== WORK TO COMPLETE ==
Give back all of the data, word for word.

(Stored data entries)
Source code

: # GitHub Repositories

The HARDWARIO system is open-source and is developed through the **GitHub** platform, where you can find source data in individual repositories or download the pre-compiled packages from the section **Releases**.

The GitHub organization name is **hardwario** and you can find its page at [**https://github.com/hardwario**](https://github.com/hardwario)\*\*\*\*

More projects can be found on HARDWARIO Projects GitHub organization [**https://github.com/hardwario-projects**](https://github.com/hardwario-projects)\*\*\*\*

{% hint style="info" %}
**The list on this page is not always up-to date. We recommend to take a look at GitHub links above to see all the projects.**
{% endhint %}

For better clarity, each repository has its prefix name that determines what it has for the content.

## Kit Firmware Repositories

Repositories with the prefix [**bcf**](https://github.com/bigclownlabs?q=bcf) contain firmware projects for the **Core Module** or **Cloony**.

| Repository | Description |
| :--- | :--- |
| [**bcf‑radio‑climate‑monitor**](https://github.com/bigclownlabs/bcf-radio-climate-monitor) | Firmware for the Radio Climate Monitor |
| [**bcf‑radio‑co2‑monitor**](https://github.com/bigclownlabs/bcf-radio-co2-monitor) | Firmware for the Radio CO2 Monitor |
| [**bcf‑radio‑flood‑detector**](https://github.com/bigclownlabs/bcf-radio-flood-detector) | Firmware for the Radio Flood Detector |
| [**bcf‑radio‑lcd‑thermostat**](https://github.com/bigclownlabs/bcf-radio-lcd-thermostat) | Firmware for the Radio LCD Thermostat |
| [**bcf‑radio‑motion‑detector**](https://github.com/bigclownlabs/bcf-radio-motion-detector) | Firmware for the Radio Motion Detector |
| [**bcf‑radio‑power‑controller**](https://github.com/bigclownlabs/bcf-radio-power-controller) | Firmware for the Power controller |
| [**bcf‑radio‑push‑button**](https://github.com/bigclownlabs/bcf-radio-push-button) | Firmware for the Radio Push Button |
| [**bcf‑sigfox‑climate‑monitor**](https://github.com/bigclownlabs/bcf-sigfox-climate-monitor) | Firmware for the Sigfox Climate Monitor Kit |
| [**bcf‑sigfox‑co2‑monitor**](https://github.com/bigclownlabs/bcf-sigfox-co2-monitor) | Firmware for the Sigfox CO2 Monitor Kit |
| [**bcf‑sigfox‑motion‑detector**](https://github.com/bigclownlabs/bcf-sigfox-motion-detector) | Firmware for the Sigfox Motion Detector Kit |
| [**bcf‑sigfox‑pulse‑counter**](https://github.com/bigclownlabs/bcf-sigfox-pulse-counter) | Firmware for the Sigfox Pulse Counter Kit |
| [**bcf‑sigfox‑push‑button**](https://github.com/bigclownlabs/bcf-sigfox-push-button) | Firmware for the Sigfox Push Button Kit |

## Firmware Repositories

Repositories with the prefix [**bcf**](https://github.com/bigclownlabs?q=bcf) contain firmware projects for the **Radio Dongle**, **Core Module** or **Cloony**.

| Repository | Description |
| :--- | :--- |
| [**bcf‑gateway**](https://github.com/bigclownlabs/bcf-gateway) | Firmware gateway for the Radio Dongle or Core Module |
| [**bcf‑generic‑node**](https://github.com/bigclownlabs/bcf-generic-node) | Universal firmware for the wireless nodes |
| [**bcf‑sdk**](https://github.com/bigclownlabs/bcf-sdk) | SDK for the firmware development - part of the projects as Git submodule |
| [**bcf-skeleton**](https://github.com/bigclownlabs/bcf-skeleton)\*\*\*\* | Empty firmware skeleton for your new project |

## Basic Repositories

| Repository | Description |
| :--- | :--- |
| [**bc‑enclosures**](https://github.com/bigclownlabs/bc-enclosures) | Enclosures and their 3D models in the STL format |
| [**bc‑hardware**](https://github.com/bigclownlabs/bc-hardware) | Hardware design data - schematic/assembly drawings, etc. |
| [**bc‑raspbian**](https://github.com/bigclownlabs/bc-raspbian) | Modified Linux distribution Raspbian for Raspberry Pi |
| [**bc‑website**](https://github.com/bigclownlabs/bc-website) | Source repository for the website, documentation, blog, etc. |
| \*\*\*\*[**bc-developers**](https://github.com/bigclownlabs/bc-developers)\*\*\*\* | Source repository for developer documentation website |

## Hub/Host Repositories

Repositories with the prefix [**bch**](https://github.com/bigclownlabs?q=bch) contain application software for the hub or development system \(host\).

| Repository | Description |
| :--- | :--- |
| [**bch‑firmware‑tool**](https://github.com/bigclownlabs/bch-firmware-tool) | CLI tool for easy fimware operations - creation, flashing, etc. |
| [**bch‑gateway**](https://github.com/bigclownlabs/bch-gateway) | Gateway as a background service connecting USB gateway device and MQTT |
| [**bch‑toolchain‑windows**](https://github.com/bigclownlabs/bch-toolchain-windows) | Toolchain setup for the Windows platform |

== RESULT FOR THIS TASK ==
Source code

: # GitHub Repositories

The HARDWARIO system is open-source and is developed through the **GitHub** platform, where you can find source data in individual repositories or download the pre-compiled packages from the section **Releases**.

The GitHub organization name is **hardwario** and you can find its page at [**https://github.com/hardwario**](https://github.com/hardwario)\*\*\*\*

More projects can be found on HARDWARIO Projects GitHub organization [**https://github.com/hardwario-projects**](https://github.com/hardwario-projects)\*\*\*\*

{% hint style="info" %}
**The list on this page is not always up-to date. We recommend to take a look at GitHub links above to see all the projects.**
{% endhint %}

For better clarity, each repository has its prefix name that determines what it has for the content.

## Kit Firmware Repositories

Repositories with the prefix [**bcf**](https://github.com/bigclownlabs?q=bcf) contain firmware projects for the **Core Module** or **Cloony**.

| Repository | Description |
| :--- | :--- |
| [**bcf‑radio‑climate‑monitor**](https://github.com/bigclownlabs/bcf-radio-climate-monitor) | Firmware for the Radio Climate Monitor |
| [**bcf‑radio‑co2‑monitor**](https://github.com/bigclownlabs/bcf-radio-co2-monitor) | Firmware for the Radio CO2 Monitor |
| [**bcf‑radio‑flood‑detector**](https://github.com/bigclownlabs/bcf-radio-flood-detector) | Firmware for the Radio Flood Detector |
| [**bcf‑radio‑lcd‑thermostat**](https://github.com/bigclownlabs/bcf-radio-lcd-thermostat) | Firmware for the Radio LCD Thermostat |
| [**bcf‑radio‑motion‑detector**](https://github.com/bigclownlabs/bcf-radio-motion-detector) | Firmware for the Radio Motion Detector |
| [**bcf‑radio‑power‑controller**](https://github.com/bigclownlabs/bcf-radio-power-controller) | Firmware for the Power controller |
| [**bcf‑radio‑push‑button**](https://github.com/bigclownlabs/bcf-radio-push-button) | Firmware for the Radio Push Button |
| [**bcf‑sigfox‑climate‑monitor**](https://github.com/bigclownlabs/bcf-sigfox-climate-monitor) | Firmware for the Sigfox Climate Monitor Kit |
| [**bcf‑sigfox‑co2‑monitor**](https://github.com/bigclownlabs/bcf-sigfox-co2-monitor) | Firmware for the Sigfox CO2 Monitor Kit |
| [**bcf‑sigfox‑motion‑detector**](https://github.com/bigclownlabs/bcf-sigfox-motion-detector) | Firmware for the Sigfox Motion Detector Kit |
| [**bcf‑sigfox‑pulse‑counter**](https://github.com/bigclownlabs/bcf-sigfox-pulse-counter) | Firmware for the Sigfox Pulse Counter Kit |
| [**bcf‑sigfox‑push‑button**](https://github.com/bigclownlabs/bcf-sigfox-push-button) | Firmware for the Sigfox Push Button Kit |

## Firmware Repositories

Repositories with the prefix [**bcf**](https://github.com/bigclownlabs?q=bcf) contain firmware projects for the **Radio Dongle**, **Core Module** or **Cloony**.

| Repository | Description |
| :--- | :--- |
| [**bcf‑gateway**](https://github.com/bigclownlabs/bcf-gateway) | Firmware gateway for the Radio Dongle or Core Module |
| [**bcf‑generic‑node**](https://github.com/bigclownlabs/bcf-generic-node) | Universal firmware for the wireless nodes |
| [**bcf‑sdk**](https://github.com/bigclownlabs/bcf-sdk) | SDK for the firmware development - part of the projects as Git submodule |
| [**bcf-skeleton**](https://github.com/bigclownlabs/bcf-skeleton)\*\*\*\* | Empty firmware skeleton for your new project |

## Basic Repositories

| Repository | Description |
| :--- | :--- |
| [**bc‑enclosures**](https://github.com/bigclownlabs/bc-enclosures) | Enclosures and their 3D models in the STL format |
| [**bc‑hardware**](https://github.com/bigclownlabs/bc-hardware) | Hardware design data - schematic/assembly drawings, etc. |
| [**bc‑raspbian**](https://github.com/bigclownlabs/bc-raspbian) | Modified Linux distribution Raspbian for Raspberry Pi |
| [**bc‑website**](https://github.com/bigclownlabs/bc-website) | Source repository for the website, documentation, blog, etc. |
| \*\*\*\*[**bc-developers**](https://github.com/bigclownlabs/bc-developers)\*\*\*\* | Source repository for developer documentation website |

## Hub/Host Repositories

Repositories with the prefix [**bch**](https://github.com/bigclownlabs?q=bch) contain application software for the hub or development system \(host\).

| Repository | Description |
| :--- | :--- |
| [**bch‑firmware‑tool**](https://github.com/bigclownlabs/bch-firmware-tool) | CLI tool for easy fimware operations - creation, flashing, etc. |
| [**bch‑gateway**](https://github.com/bigclownlabs/bch-gateway) | Gateway as a background service connecting USB gateway device and MQTT |
| [**bch‑toolchain‑windows**](https://github.com/bigclownlabs/bch-toolchain-windows) | Toolchain setup for the Windows platform |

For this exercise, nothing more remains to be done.